*** Begin section ***

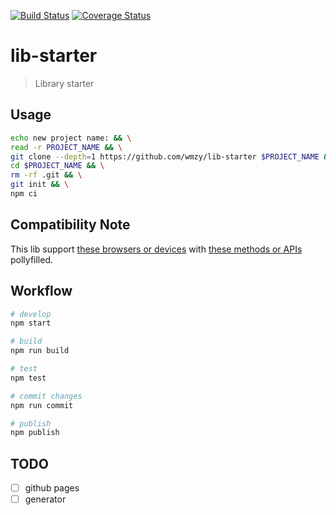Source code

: [![Build Status](https://travis-ci.org/wmzy/lib-starter.svg?branch=master)](https://travis-ci.org/wmzy/lib-starter)
[![Coverage Status](https://coveralls.io/repos/github/wmzy/lib-starter/badge.svg?branch=master)](https://coveralls.io/github/wmzy/lib-starter?branch=master)
# lib-starter

> Library starter

## Usage

```bash
echo new project name: && \
read -r PROJECT_NAME && \
git clone --depth=1 https://github.com/wmzy/lib-starter $PROJECT_NAME && \
cd $PROJECT_NAME && \
rm -rf .git && \
git init && \
npm ci
```

## Compatibility Note

This lib support [these browsers or devices](.broserslistrc) with [these methods or APIs](.eslintrc.js#L27) pollyfilled.

## Workflow

```bash
# develop
npm start

# build
npm run build

# test
npm test

# commit changes
npm run commit

# publish
npm publish
```

## TODO

* [ ] github pages
* [ ] generator
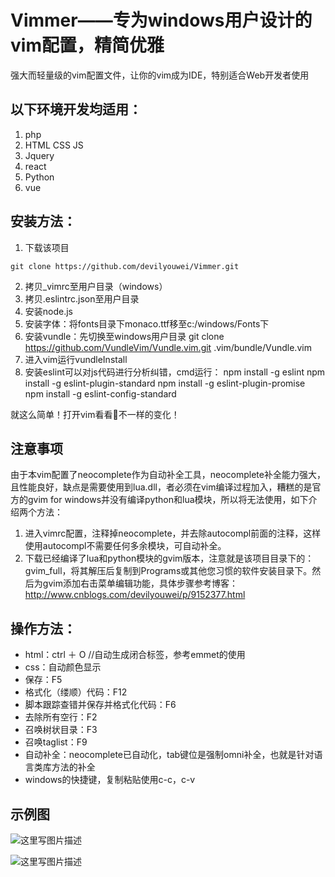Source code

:# Vimmer——专为windows用户设计的vim配置，精简优雅

强大而轻量级的vim配置文件，让你的vim成为IDE，特别适合Web开发者使用

## 以下环境开发均适用：

1. php
2. HTML CSS JS
3. Jquery
4. react
5. Python
6. vue

## 安装方法：

1. 下载该项目
```
git clone https://github.com/devilyouwei/Vimmer.git
```
2. 拷贝_vimrc至用户目录（windows）
3. 拷贝.eslintrc.json至用户目录
4. 安装node.js
5. 安装字体：将fonts目录下monaco.ttf移至c:/windows/Fonts下
6. 安装vundle：先切换至windows用户目录
git clone https://github.com/VundleVim/Vundle.vim.git .vim/bundle/Vundle.vim
7. 进入vim运行vundleInstall
8. 安装eslint可以对js代码进行分析纠错，cmd运行：
npm install -g eslint
npm install -g eslint-plugin-standard
npm install -g eslint-plugin-promise
npm install -g eslint-config-standard


就这么简单！打开vim看看👀不一样的变化！

## 注意事项

由于本vim配置了neocomplete作为自动补全工具，neocomplete补全能力强大，且性能良好，缺点是需要使用到lua.dll，者必须在vim编译过程加入，糟糕的是官方的gvim for windows并没有编译python和lua模块，所以将无法使用，如下介绍两个方法：

1. 进入vimrc配置，注释掉neocomplete，并去除autocompl前面的注释，这样使用autocompl不需要任何多余模块，可自动补全。
2. 下载已经编译了lua和python模块的gvim版本，注意就是该项目目录下的：gvim_full，将其解压后复制到Programs或其他您习惯的软件安装目录下。然后为gvim添加右击菜单编辑功能，具体步骤参考博客：http://www.cnblogs.com/devilyouwei/p/9152377.html

## 操作方法：

- html：ctrl ＋ O //自动生成闭合标签，参考emmet的使用
- css：自动颜色显示
- 保存：F5
- 格式化（缕顺）代码：F12
- 脚本跟踪查错并保存并格式化代码：F6
- 去除所有空行：F2
- 召唤树状目录：F3
- 召唤taglist：F9
- 自动补全：neocomplete已自动化，tab键位是强制omni补全，也就是针对语言类库方法的补全
- windows的快捷键，复制粘贴使用c-c，c-v

## 示例图
![这里写图片描述](https://img-blog.csdn.net/20180607202424771?watermark/2/text/aHR0cHM6Ly9ibG9nLmNzZG4ubmV0L3UwMTQ0NjYxMDk=/font/5a6L5L2T/fontsize/400/fill/I0JBQkFCMA==/dissolve/70)

![这里写图片描述](https://img-blog.csdn.net/20180607202439802?watermark/2/text/aHR0cHM6Ly9ibG9nLmNzZG4ubmV0L3UwMTQ0NjYxMDk=/font/5a6L5L2T/fontsize/400/fill/I0JBQkFCMA==/dissolve/70)
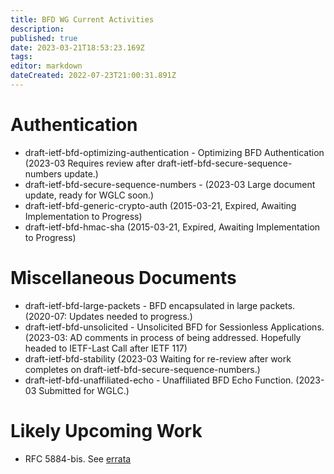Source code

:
 ```yaml
---
title: BFD WG Current Activities
description: 
published: true
date: 2023-03-21T18:53:23.169Z
tags: 
editor: markdown
dateCreated: 2022-07-23T21:00:31.891Z
---
```


# Authentication

* draft-ietf-bfd-optimizing-authentication - Optimizing BFD Authentication (2023-03 Requires review after draft-ietf-bfd-secure-sequence-numbers update.)
* draft-ietf-bfd-secure-sequence-numbers - (2023-03 Large document update, ready for WGLC soon.)
* draft-ietf-bfd-generic-crypto-auth (2015-03-21, Expired, Awaiting Implementation to Progress)
* draft-ietf-bfd-hmac-sha (2015-03-21, Expired, Awaiting Implementation to Progress)

# Miscellaneous Documents

* draft-ietf-bfd-large-packets - BFD encapsulated in large packets. (2020-07: Updates needed to progress.)
* draft-ietf-bfd-unsolicited - Unsolicited BFD for Sessionless Applications. (2023-03: AD comments in process of being addressed. Hopefully headed to IETF-Last Call after IETF 117)
* draft-ietf-bfd-stability (2023-03 Waiting for re-review after work completes on draft-ietf-bfd-secure-sequence-numbers.)
* draft-ietf-bfd-unaffiliated-echo - Unaffiliated BFD Echo Function. (2023-03 Submitted for WGLC.)

# Likely Upcoming Work

* RFC 5884-bis. See [errata](https://www.rfc-editor.org/errata_search.php?rfc=5884)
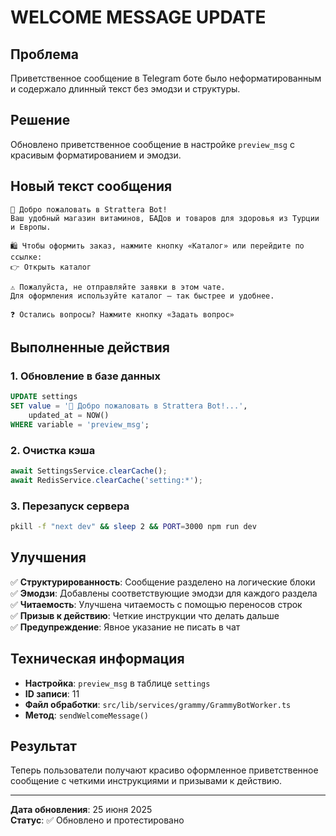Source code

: # WELCOME MESSAGE UPDATE

## Проблема
Приветственное сообщение в Telegram боте было неформатированным и содержало длинный текст без эмодзи и структуры.

## Решение
Обновлено приветственное сообщение в настройке `preview_msg` с красивым форматированием и эмодзи.

## Новый текст сообщения

```
👋 Добро пожаловать в Strattera Bot!
Ваш удобный магазин витаминов, БАДов и товаров для здоровья из Турции и Европы.

🛍 Чтобы оформить заказ, нажмите кнопку «Каталог» или перейдите по ссылке:
👉 Открыть каталог

⚠️ Пожалуйста, не отправляйте заявки в этом чате.
Для оформления используйте каталог — так быстрее и удобнее.

❓ Остались вопросы? Нажмите кнопку «Задать вопрос»
```

## Выполненные действия

### 1. Обновление в базе данных
```sql
UPDATE settings 
SET value = '👋 Добро пожаловать в Strattera Bot!...',
    updated_at = NOW() 
WHERE variable = 'preview_msg';
```

### 2. Очистка кэша
```javascript
await SettingsService.clearCache();
await RedisService.clearCache('setting:*');
```

### 3. Перезапуск сервера
```bash
pkill -f "next dev" && sleep 2 && PORT=3000 npm run dev
```

## Улучшения

✅ **Структурированность**: Сообщение разделено на логические блоки  
✅ **Эмодзи**: Добавлены соответствующие эмодзи для каждого раздела  
✅ **Читаемость**: Улучшена читаемость с помощью переносов строк  
✅ **Призыв к действию**: Четкие инструкции что делать дальше  
✅ **Предупреждение**: Явное указание не писать в чат  

## Техническая информация

- **Настройка**: `preview_msg` в таблице `settings`
- **ID записи**: 11
- **Файл обработки**: `src/lib/services/grammy/GrammyBotWorker.ts`
- **Метод**: `sendWelcomeMessage()`

## Результат

Теперь пользователи получают красиво оформленное приветственное сообщение с четкими инструкциями и призывами к действию.

---
**Дата обновления**: 25 июня 2025  
**Статус**: ✅ Обновлено и протестировано

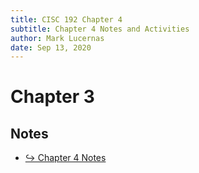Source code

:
```yaml
---
title: CISC 192 Chapter 4
subtitle: Chapter 4 Notes and Activities
author: Mark Lucernas
date: Sep 13, 2020
---
```



# Chapter 3

## Notes

- [↪ Chapter 4 Notes](notes)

*** End section ***

Your answer should be every entry repeated exactly, minus the pictures.

- ANSWER BOX -
Source code

: [![Build Status](https://travis-ci.org/wmzy/lib-starter.svg?branch=master)](https://travis-ci.org/wmzy/lib-starter)
[![Coverage Status](https://coveralls.io/repos/github/wmzy/lib-starter/badge.svg?branch=master)](https://coveralls.io/github/wmzy/lib-starter?branch=master)
# lib-starter

> Library starter

## Usage

```bash
echo new project name: && \
read -r PROJECT_NAME && \
git clone --depth=1 https://github.com/wmzy/lib-starter $PROJECT_NAME && \
cd $PROJECT_NAME && \
rm -rf .git && \
git init && \
npm ci
```

## Compatibility Note

This lib support [these browsers or devices](.broserslistrc) with [these methods or APIs](.eslintrc.js#L27) pollyfilled.

## Workflow

```bash
# develop
npm start

# build
npm run build

# test
npm test

# commit changes
npm run commit

# publish
npm publish
```

## TODO

* [ ] github pages
* [ ] generator
Source code

:# Vimmer——专为windows用户设计的vim配置，精简优雅

强大而轻量级的vim配置文件，让你的vim成为IDE，特别适合Web开发者使用

## 以下环境开发均适用：

1. php
2. HTML CSS JS
3. Jquery
4. react
5. Python
6. vue

## 安装方法：

1. 下载该项目
```
git clone https://github.com/devilyouwei/Vimmer.git
```
2. 拷贝_vimrc至用户目录（windows）
3. 拷贝.eslintrc.json至用户目录
4. 安装node.js
5. 安装字体：将fonts目录下monaco.ttf移至c:/windows/Fonts下
6. 安装vundle：先切换至windows用户目录
git clone https://github.com/VundleVim/Vundle.vim.git .vim/bundle/Vundle.vim
7. 进入vim运行vundleInstall
8. 安装eslint可以对js代码进行分析纠错，cmd运行：
npm install -g eslint
npm install -g eslint-plugin-standard
npm install -g eslint-plugin-promise
npm install -g eslint-config-standard


就这么简单！打开vim看看👀不一样的变化！

## 注意事项

由于本vim配置了neocomplete作为自动补全工具，neocomplete补全能力强大，且性能良好，缺点是需要使用到lua.dll，者必须在vim编译过程加入，糟糕的是官方的gvim for windows并没有编译python和lua模块，所以将无法使用，如下介绍两个方法：

1. 进入vimrc配置，注释掉neocomplete，并去除autocompl前面的注释，这样使用autocompl不需要任何多余模块，可自动补全。
2. 下载已经编译了lua和python模块的gvim版本，注意就是该项目目录下的：gvim_full，将其解压后复制到Programs或其他您习惯的软件安装目录下。然后为gvim添加右击菜单编辑功能，具体步骤参考博客：http://www.cnblogs.com/devilyouwei/p/9152377.html

## 操作方法：

- html：ctrl ＋ O //自动生成闭合标签，参考emmet的使用
- css：自动颜色显示
- 保存：F5
- 格式化（缕顺）代码：F12
- 脚本跟踪查错并保存并格式化代码：F6
- 去除所有空行：F2
- 召唤树状目录：F3
- 召唤taglist：F9
- 自动补全：neocomplete已自动化，tab键位是强制omni补全，也就是针对语言类库方法的补全
- windows的快捷键，复制粘贴使用c-c，c-v

## 示例图
![这里写图片描述](https://img-blog.csdn.net/20180607202424771?watermark/2/text/aHR0cHM6Ly9ibG9nLmNzZG4ubmV0L3UwMTQ0NjYxMDk=/font/5a6L5L2T/fontsize/400/fill/I0JBQkFCMA==/dissolve/70)

![这里写图片描述](https://img-blog.csdn.net/20180607202439802?watermark/2/text/aHR0cHM6Ly9ibG9nLmNzZG4ubmV0L3UwMTQ0NjYxMDk=/font/5a6L5L2T/fontsize/400/fill/I0JBQkFCMA==/dissolve/70)
Source code

:
 ```yaml
---
title: BFD WG Current Activities
description: 
published: true
date: 2023-03-21T18:53:23.169Z
tags: 
editor: markdown
dateCreated: 2022-07-23T21:00:31.891Z
---
```


# Authentication

* draft-ietf-bfd-optimizing-authentication - Optimizing BFD Authentication (2023-03 Requires review after draft-ietf-bfd-secure-sequence-numbers update.)
* draft-ietf-bfd-secure-sequence-numbers - (2023-03 Large document update, ready for WGLC soon.)
* draft-ietf-bfd-generic-crypto-auth (2015-03-21, Expired, Awaiting Implementation to Progress)
* draft-ietf-bfd-hmac-sha (2015-03-21, Expired, Awaiting Implementation to Progress)

# Miscellaneous Documents

* draft-ietf-bfd-large-packets - BFD encapsulated in large packets. (2020-07: Updates needed to progress.)
* draft-ietf-bfd-unsolicited - Unsolicited BFD for Sessionless Applications. (2023-03: AD comments in process of being addressed. Hopefully headed to IETF-Last Call after IETF 117)
* draft-ietf-bfd-stability (2023-03 Waiting for re-review after work completes on draft-ietf-bfd-secure-sequence-numbers.)
* draft-ietf-bfd-unaffiliated-echo - Unaffiliated BFD Echo Function. (2023-03 Submitted for WGLC.)

# Likely Upcoming Work

* RFC 5884-bis. See [errata](https://www.rfc-editor.org/errata_search.php?rfc=5884)
Source code

: # WELCOME MESSAGE UPDATE

## Проблема
Приветственное сообщение в Telegram боте было неформатированным и содержало длинный текст без эмодзи и структуры.

## Решение
Обновлено приветственное сообщение в настройке `preview_msg` с красивым форматированием и эмодзи.

## Новый текст сообщения

```
👋 Добро пожаловать в Strattera Bot!
Ваш удобный магазин витаминов, БАДов и товаров для здоровья из Турции и Европы.

🛍 Чтобы оформить заказ, нажмите кнопку «Каталог» или перейдите по ссылке:
👉 Открыть каталог

⚠️ Пожалуйста, не отправляйте заявки в этом чате.
Для оформления используйте каталог — так быстрее и удобнее.

❓ Остались вопросы? Нажмите кнопку «Задать вопрос»
```

## Выполненные действия

### 1. Обновление в базе данных
```sql
UPDATE settings 
SET value = '👋 Добро пожаловать в Strattera Bot!...',
    updated_at = NOW() 
WHERE variable = 'preview_msg';
```

### 2. Очистка кэша
```javascript
await SettingsService.clearCache();
await RedisService.clearCache('setting:*');
```

### 3. Перезапуск сервера
```bash
pkill -f "next dev" && sleep 2 && PORT=3000 npm run dev
```

## Улучшения

✅ **Структурированность**: Сообщение разделено на логические блоки  
✅ **Эмодзи**: Добавлены соответствующие эмодзи для каждого раздела  
✅ **Читаемость**: Улучшена читаемость с помощью переносов строк  
✅ **Призыв к действию**: Четкие инструкции что делать дальше  
✅ **Предупреждение**: Явное указание не писать в чат  

## Техническая информация

- **Настройка**: `preview_msg` в таблице `settings`
- **ID записи**: 11
- **Файл обработки**: `src/lib/services/grammy/GrammyBotWorker.ts`
- **Метод**: `sendWelcomeMessage()`

## Результат

Теперь пользователи получают красиво оформленное приветственное сообщение с четкими инструкциями и призывами к действию.

---
**Дата обновления**: 25 июня 2025  
**Статус**: ✅ Обновлено и протестировано

Source code

:
```yaml
---
title: CISC 192 Chapter 4
subtitle: Chapter 4 Notes and Activities
author: Mark Lucernas
date: Sep 13, 2020
---
```



# Chapter 3

## Notes

- [↪ Chapter 4 Notes](notes)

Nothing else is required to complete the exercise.